:: Stored data ::

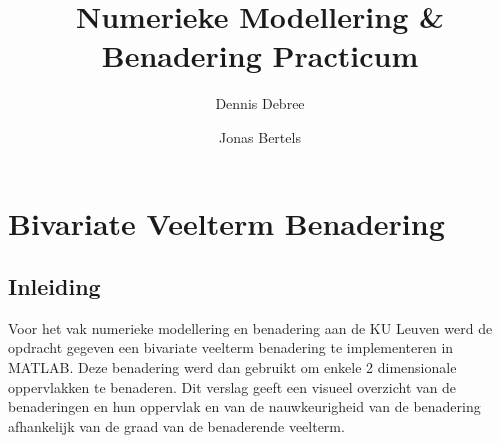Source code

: \documentclass[a4paper]{article}
\title{Numerieke Modellering \& Benadering Practicum}
\author{Dennis Debree}
\author{Jonas Bertels}
\affil{KU Leuven Departement Computerwetenschappen}
\begin{document}
\maketitle
\section{Bivariate Veelterm Benadering}
\subsection{Inleiding}
Voor het vak numerieke modellering en benadering aan de KU Leuven werd de opdracht gegeven een bivariate veelterm benadering te implementeren in MATLAB. Deze benadering werd dan gebruikt om enkele 2 dimensionale oppervlakken te benaderen. Dit verslag geeft een visueel overzicht van de benaderingen en hun oppervlak en van de nauwkeurigheid van de benadering afhankelijk van de graad van de benaderende veelterm.
\end{document}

:: What this task involves ::
Which of the lines above hold the string "author"? Pick each of them out.

:: Problem solution ::
\author{Dennis Debree}
\author{Jonas Bertels}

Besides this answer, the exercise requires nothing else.